• [Exercise material]:

★ ★ ★ ★ ★

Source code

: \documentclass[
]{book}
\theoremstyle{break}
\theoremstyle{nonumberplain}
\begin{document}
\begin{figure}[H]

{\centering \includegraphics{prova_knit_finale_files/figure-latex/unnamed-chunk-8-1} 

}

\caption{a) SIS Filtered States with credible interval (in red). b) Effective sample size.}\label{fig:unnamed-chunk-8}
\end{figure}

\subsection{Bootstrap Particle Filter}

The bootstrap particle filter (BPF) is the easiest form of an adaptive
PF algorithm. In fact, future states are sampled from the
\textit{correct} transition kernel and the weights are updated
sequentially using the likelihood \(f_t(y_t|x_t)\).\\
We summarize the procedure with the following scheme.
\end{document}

★ ★ ★ ★ ★

• [About this task]:
All of the entries above must be output word for word.

• [Exercise result]:
Source code

: \documentclass[
]{book}
\theoremstyle{break}
\theoremstyle{nonumberplain}
\begin{document}
\begin{figure}[H]

{\centering \includegraphics{prova_knit_finale_files/figure-latex/unnamed-chunk-8-1} 

}

\caption{a) SIS Filtered States with credible interval (in red). b) Effective sample size.}\label{fig:unnamed-chunk-8}
\end{figure}

\subsection{Bootstrap Particle Filter}

The bootstrap particle filter (BPF) is the easiest form of an adaptive
PF algorithm. In fact, future states are sampled from the
\textit{correct} transition kernel and the weights are updated
sequentially using the likelihood \(f_t(y_t|x_t)\).\\
We summarize the procedure with the following scheme.
\end{document}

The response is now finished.